多分野横断的な課題に対し、研究者の役割や科学技術の社会実装に焦点が当てられた。サイエンスリーダーワークショップは新規GYA会員を対象とし、参加者同士の対話を通じ、集団的リーダーシップや多様性を尊重した協働の在り方について実践的スキルを磨くワークショップであった。若手研究者の声を集め増幅するというグローバルヤングアカデミーの目的に沿うように、若手研究者のキャリア支援と研究評価制度の在り方というテーマからパネルディスカッションが開催された。従来のIF(インパクトファクター)や論文数に偏らない、教育・社会貢献・国際協働などを含めた包括的な評価基準の必要性が共有された。欧州で進むCoARA(Coalition for Advancing Research Assessment)の取組や、研究信頼性の再構築に向けたオープンサイエンス推進の事例も紹介された。また、循環型経済の実現や地域住民との対話による生物多様性の保全、Green Bondsなどの金融的仕組みを通じた気候変動対策が議論された。加えて、インダストリー5.0をテーマとしたパネルでは、AI・LLM(大規模言語モデル)の農業利用、多言語データの必要性、AI倫理の国際的フレームワークなど、科学と社会の接続性を高める具体的実践が共有された。

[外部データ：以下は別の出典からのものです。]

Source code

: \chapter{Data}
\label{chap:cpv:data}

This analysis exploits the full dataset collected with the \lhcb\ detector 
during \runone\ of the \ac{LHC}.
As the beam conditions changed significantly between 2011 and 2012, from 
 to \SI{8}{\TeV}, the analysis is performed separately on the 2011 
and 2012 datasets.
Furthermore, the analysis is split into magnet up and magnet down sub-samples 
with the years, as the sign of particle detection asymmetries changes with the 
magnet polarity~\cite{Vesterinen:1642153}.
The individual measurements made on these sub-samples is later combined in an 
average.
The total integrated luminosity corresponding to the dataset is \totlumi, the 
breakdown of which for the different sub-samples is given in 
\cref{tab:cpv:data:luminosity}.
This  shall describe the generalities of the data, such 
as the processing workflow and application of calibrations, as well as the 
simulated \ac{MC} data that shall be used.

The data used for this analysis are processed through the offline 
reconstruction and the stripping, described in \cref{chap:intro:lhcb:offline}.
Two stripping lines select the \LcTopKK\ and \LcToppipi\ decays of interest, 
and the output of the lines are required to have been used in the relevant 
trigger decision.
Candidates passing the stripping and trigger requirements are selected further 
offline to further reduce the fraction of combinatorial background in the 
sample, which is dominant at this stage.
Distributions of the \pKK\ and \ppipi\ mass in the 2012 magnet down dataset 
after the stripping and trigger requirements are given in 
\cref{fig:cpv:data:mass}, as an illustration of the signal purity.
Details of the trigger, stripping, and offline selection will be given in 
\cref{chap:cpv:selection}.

さらに、グローバルな医療・栄養課題においては、低資源地域での診断デバイスの活用や科学コミュニケーションの意義が強調され、One Healthの視点から学際的連携の重要性が示された。いずれも、科学の国際的役割と地域課題への応用のバランスを再考する貴重な知見となった。 - その他の特記事項:
ポストイベントであったアジア若手アカデミーネットワーク設立会議において、設立宣言が発表された。
- 日程と主な議題:
所見
グローバルヤングアカデミーが主催する本会議は例年通り若手科学者の国際的なつながりを強める機会となった。特に本会議では、科学と社会政策との架け橋、研究者の新たな評価制度、科学外交や起業など、多面的な視点から若手科学者の役割が再定義されつつあることを実感した。文化的多様性を踏まえた科学技術利用の推進や、国際的協調による包括的アプローチの必要性が各パネルで共通して語られていた。また、地域住民と協働する普及活動や、意思決定支援に向けた科学者の新たなスタンスの提案など、実務的な応用可能性を持つ議論が多かったことも印象的であった。日本の若手アカデミーがアジア・パシフィック各国の若手アカデミーのネットワーク構築に関与できたことも意義深く、国際連携をさらに促進することとなったと考えられる。